Prompt
Would you please repeat exactly the entries below, starting at the line with "NGC 3201 & 8.45" and ending at the line with "group.timesTen.plusTwo;", and nothing outside that range? Leave out the pictures.

(Pictures paired with source code)
########################################

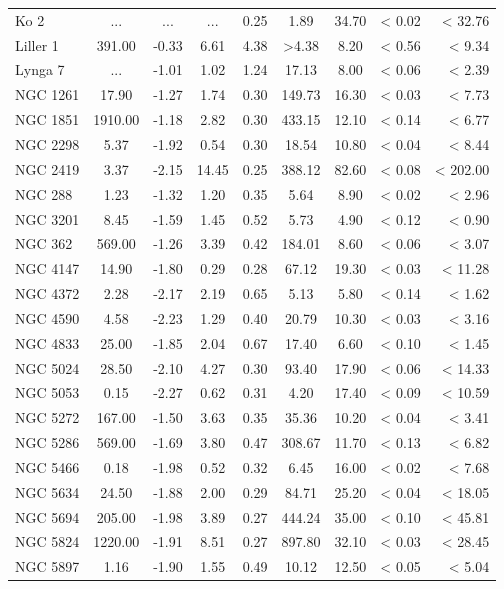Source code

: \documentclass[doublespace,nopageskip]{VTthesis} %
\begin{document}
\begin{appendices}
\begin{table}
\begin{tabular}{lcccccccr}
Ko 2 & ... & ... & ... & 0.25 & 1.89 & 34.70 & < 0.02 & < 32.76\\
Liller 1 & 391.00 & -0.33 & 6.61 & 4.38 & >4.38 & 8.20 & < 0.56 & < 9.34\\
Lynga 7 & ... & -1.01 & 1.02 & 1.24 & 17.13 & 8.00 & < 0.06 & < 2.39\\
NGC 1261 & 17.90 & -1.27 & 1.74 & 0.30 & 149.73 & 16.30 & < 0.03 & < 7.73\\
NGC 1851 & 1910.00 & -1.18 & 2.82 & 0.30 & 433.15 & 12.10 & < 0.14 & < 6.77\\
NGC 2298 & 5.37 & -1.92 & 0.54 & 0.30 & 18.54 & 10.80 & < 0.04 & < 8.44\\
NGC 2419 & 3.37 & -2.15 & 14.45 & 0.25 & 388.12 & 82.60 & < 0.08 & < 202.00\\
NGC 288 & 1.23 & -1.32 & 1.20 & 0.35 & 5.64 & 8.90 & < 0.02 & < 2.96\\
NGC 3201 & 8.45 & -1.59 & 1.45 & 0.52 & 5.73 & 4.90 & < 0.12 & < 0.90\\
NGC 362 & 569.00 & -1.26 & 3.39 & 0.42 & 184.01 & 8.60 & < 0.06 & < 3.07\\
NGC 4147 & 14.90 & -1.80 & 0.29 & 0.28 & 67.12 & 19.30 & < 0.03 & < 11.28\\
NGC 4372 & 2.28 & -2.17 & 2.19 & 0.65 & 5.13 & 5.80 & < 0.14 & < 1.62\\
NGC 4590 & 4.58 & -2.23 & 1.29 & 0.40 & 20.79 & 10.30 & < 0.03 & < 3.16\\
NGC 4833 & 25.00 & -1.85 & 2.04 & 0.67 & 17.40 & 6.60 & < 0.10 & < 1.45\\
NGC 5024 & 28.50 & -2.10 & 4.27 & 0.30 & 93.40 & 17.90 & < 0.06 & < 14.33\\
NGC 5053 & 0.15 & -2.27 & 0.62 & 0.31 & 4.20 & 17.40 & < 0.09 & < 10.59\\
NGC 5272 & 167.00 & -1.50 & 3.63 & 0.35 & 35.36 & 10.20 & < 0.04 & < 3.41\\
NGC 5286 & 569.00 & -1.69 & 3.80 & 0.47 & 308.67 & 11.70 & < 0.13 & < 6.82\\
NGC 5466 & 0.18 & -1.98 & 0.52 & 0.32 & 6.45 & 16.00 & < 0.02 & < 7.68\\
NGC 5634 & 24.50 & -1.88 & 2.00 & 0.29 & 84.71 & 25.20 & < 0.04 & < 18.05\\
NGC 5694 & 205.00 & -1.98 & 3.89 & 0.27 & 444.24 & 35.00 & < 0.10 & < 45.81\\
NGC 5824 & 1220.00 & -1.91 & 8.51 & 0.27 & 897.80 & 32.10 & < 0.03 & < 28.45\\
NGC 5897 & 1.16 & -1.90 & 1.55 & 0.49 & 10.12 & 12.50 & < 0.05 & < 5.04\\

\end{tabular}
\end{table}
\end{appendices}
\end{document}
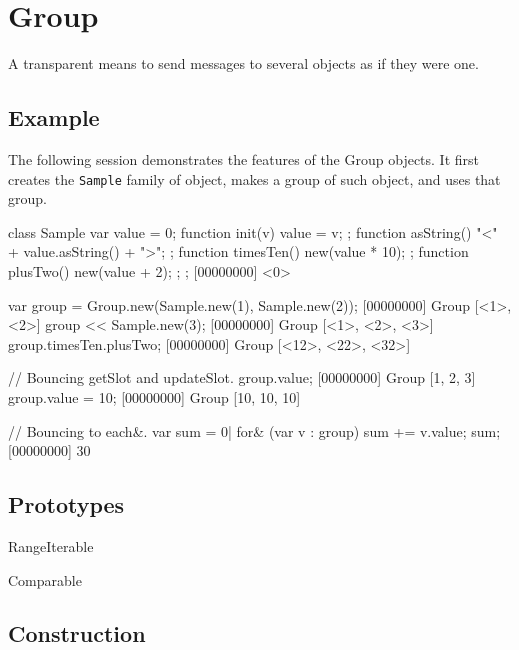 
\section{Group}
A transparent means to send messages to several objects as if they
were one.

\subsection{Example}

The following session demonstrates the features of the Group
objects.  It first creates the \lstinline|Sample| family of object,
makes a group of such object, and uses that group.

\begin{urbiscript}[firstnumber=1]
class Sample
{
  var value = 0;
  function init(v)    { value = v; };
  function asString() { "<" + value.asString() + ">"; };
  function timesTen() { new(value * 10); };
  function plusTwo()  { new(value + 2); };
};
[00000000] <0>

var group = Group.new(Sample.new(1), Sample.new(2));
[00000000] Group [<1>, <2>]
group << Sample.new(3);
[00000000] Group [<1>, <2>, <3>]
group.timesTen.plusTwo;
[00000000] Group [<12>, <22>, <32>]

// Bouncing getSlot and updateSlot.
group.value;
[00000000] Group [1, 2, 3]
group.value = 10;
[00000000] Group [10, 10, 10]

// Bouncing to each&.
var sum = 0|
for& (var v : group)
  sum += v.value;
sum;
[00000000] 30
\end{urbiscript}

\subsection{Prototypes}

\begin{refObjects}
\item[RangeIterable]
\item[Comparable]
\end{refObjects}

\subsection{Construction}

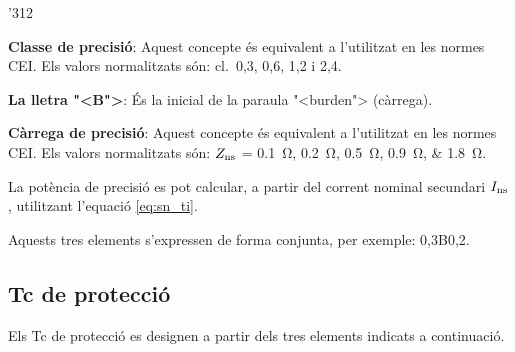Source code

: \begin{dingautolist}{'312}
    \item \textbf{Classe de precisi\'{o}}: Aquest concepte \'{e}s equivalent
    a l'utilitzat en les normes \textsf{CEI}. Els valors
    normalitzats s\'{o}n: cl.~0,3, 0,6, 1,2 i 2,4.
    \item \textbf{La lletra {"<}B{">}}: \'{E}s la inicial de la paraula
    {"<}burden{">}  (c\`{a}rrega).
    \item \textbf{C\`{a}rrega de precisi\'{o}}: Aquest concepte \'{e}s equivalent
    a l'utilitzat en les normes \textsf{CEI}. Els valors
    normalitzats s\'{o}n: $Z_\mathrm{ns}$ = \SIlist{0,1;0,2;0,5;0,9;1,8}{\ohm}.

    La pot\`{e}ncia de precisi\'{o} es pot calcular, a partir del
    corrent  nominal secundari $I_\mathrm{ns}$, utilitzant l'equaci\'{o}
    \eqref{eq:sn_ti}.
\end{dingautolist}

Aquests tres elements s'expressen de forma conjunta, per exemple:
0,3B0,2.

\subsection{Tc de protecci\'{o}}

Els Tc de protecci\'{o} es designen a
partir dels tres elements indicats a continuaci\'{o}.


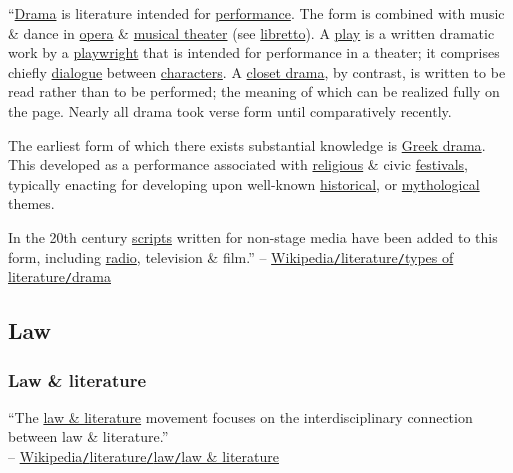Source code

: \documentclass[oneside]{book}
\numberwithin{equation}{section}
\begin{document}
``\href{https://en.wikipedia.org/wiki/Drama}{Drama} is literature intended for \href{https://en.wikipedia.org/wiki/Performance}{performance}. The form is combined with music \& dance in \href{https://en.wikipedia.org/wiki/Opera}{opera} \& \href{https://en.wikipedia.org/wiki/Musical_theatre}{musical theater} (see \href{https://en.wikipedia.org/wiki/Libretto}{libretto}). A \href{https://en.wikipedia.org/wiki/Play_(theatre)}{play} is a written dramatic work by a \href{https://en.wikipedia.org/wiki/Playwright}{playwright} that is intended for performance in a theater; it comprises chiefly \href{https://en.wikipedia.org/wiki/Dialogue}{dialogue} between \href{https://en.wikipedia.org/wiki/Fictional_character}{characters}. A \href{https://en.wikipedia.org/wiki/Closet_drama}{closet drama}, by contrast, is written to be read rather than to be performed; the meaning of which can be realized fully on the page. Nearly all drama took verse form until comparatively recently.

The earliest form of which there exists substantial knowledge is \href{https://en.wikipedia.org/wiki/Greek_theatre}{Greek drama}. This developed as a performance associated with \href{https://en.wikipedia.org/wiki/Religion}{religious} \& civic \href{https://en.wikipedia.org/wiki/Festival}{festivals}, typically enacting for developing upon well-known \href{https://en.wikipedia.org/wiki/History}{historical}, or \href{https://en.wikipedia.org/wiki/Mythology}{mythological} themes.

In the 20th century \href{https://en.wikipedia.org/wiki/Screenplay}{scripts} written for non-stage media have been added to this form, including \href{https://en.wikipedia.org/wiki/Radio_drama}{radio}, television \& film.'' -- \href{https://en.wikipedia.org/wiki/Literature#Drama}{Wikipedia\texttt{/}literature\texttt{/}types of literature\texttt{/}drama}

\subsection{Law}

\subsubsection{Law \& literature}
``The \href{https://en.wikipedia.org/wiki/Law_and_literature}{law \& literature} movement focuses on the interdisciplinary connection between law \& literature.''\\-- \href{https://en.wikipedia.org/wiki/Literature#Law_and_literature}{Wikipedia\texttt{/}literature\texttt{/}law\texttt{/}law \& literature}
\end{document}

########################################

Result of the exercise
NGC 3201 & 8.45 & -1.59 & 1.45 & 0.52 & 5.73 & 4.90 & < 0.12 & < 0.90\\
NGC 362 & 569.00 & -1.26 & 3.39 & 0.42 & 184.01 & 8.60 & < 0.06 & < 3.07\\
NGC 4147 & 14.90 & -1.80 & 0.29 & 0.28 & 67.12 & 19.30 & < 0.03 & < 11.28\\
NGC 4372 & 2.28 & -2.17 & 2.19 & 0.65 & 5.13 & 5.80 & < 0.14 & < 1.62\\
NGC 4590 & 4.58 & -2.23 & 1.29 & 0.40 & 20.79 & 10.30 & < 0.03 & < 3.16\\
NGC 4833 & 25.00 & -1.85 & 2.04 & 0.67 & 17.40 & 6.60 & < 0.10 & < 1.45\\
NGC 5024 & 28.50 & -2.10 & 4.27 & 0.30 & 93.40 & 17.90 & < 0.06 & < 14.33\\
NGC 5053 & 0.15 & -2.27 & 0.62 & 0.31 & 4.20 & 17.40 & < 0.09 & < 10.59\\
NGC 5272 & 167.00 & -1.50 & 3.63 & 0.35 & 35.36 & 10.20 & < 0.04 & < 3.41\\
NGC 5286 & 569.00 & -1.69 & 3.80 & 0.47 & 308.67 & 11.70 & < 0.13 & < 6.82\\
NGC 5466 & 0.18 & -1.98 & 0.52 & 0.32 & 6.45 & 16.00 & < 0.02 & < 7.68\\
NGC 5634 & 24.50 & -1.88 & 2.00 & 0.29 & 84.71 & 25.20 & < 0.04 & < 18.05\\
NGC 5694 & 205.00 & -1.98 & 3.89 & 0.27 & 444.24 & 35.00 & < 0.10 & < 45.81\\
NGC 5824 & 1220.00 & -1.91 & 8.51 & 0.27 & 897.80 & 32.10 & < 0.03 & < 28.45\\
NGC 5897 & 1.16 & -1.90 & 1.55 & 0.49 & 10.12 & 12.50 & < 0.05 & < 5.04\\

\end{tabular}
\end{table}
\end{appendices}
\end{document}
\section{Group}
A transparent means to send messages to several objects as if they
were one.

\subsection{Example}

The following session demonstrates the features of the Group
objects.  It first creates the \lstinline|Sample| family of object,
makes a group of such object, and uses that group.

\begin{urbiscript}[firstnumber=1]
class Sample
{
  var value = 0;
  function init(v)    { value = v; };
  function asString() { "<" + value.asString() + ">"; };
  function timesTen() { new(value * 10); };
  function plusTwo()  { new(value + 2); };
};
[00000000] <0>

var group = Group.new(Sample.new(1), Sample.new(2));
[00000000] Group [<1>, <2>]
group << Sample.new(3);
[00000000] Group [<1>, <2>, <3>]
group.timesTen.plusTwo;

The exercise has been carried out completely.